Um es gleich vorweg zu sagen: Der Blade 230 S ist ein vollwertiger 3DMini-Heli. Allein das installierte Safe-System in seinem AS3X-Spektrum-Empfänger AR636A macht das Modell auch für Einsteiger beherrschbar. Der Helikopter kommt aus der Schachtel fertig gebaut und angeblich auch eingeflogen. In der RTF-Version ist ein Spektrum DXe-Sender enthalten, die BNF-Version benötigt man noch einen Sender aus der Spektrum-Familie. Der Heli ist mit zwei Brushless-Motoren mit 3900 kV für den Hauptrotor und 3600 kV für den Heckrotor ausgestattet, das heißt, der Dreiblatt-Heckrotor hat seinen eigenen Motor, welcher die Heckfunktion über die Drehzahl steuert. Der paddellose Hauptrotor mit Kunststoffblättern wird über ein einstufiges Getriebe angetrieben, drei digitale Metallgetriebe-Servos steuern die Taumelscheibe. Das Chassis des Blade besteht aus Kunststoff, das Heckrohr aus blau eloxiertem Alu. Im Set enthalten ist ein 3S-30C-LiPo-Akku mit 800 mAh enthalten, auch ein sehr einfaches Zwölf-Volt-Ladegerät samt Netzteil finden wir in der Schachtel.

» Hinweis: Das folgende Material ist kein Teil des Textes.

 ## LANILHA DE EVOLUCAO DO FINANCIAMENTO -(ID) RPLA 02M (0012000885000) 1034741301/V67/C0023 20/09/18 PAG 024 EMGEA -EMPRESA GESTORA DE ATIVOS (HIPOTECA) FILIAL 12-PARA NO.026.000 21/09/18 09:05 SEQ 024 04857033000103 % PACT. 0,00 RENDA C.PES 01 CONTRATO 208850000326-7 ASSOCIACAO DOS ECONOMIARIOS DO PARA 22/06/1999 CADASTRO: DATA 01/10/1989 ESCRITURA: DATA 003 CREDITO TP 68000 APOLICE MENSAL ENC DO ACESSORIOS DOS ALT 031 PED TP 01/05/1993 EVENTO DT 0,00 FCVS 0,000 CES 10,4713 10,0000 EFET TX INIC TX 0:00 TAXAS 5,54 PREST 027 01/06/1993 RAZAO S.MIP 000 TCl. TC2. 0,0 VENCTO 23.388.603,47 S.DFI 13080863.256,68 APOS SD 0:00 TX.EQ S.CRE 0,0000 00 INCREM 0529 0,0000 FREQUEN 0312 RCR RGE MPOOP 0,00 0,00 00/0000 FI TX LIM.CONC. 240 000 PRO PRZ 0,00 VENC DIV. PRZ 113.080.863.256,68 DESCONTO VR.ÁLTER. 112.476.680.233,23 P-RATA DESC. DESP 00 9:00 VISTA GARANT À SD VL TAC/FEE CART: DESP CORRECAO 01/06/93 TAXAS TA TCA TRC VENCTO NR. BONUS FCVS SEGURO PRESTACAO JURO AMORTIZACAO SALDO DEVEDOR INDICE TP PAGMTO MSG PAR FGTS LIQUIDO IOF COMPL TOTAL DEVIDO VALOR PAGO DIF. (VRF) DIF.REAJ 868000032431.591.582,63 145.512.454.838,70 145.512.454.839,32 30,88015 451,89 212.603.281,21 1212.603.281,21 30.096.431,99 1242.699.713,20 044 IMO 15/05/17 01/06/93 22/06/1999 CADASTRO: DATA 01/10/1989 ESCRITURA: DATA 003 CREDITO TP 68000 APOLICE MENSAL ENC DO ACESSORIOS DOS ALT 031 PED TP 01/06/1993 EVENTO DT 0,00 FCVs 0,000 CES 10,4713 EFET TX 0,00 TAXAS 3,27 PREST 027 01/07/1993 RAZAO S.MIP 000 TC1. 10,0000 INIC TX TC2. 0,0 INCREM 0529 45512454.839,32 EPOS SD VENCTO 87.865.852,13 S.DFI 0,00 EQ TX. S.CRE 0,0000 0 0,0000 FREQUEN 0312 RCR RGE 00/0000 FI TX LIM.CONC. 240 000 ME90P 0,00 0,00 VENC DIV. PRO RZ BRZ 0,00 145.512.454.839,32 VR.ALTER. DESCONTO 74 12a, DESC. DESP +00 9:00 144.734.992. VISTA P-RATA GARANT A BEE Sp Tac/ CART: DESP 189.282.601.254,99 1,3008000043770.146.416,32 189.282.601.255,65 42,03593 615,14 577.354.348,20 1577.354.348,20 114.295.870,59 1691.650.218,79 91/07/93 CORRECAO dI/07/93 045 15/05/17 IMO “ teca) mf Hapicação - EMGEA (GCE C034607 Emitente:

Die ausführliche Anleitung zeigt die Programmierung aller Spektrumsender, womit auch ein Einsteiger zurechtkommen sollte. Wenn der Sender, in unserem Falle die DX9, dann programmiert ist, bieten sich neben den Hauptsteuerfunktionen die Schaltergesteuerten Flugmodi an Mit einem Dreistufen-Schalter werden dabei die üblichen
drei Flugphasen geschaltet:

  • N, bei dem die Rotordrehzahl mit dem Pitchknüppel hochgefahren werden kann
  • Kunstflug 1 mit einer konstanten niedrigen Kopfdrehzahl
  • Kunstflug 2 mit einer konstanten hohen Kopfdrehzahl

Interessanter ist der zweite Schalter. Mit diesem lässt sich der Heli zwischen dem Stability-Mode und dem Agility-Mode umschalten. Im Agility-Mode verhält sich der Blade 230 S wie jeder andere 3D-Heli. Im Stability-Mode jedoch soll der Heli stabil wie ein Quadrocopter fliegen. Zu guter Letzt wird die Bind-Taste des Senders zum „Panik-Button“. Sollte der Pilot während des Fliegens den Eindruck bekommen, er habe die Sache nicht mehr im Griff, kann ein Druck auf die Taste den Heli automatisch in die Normalfluglage bringen.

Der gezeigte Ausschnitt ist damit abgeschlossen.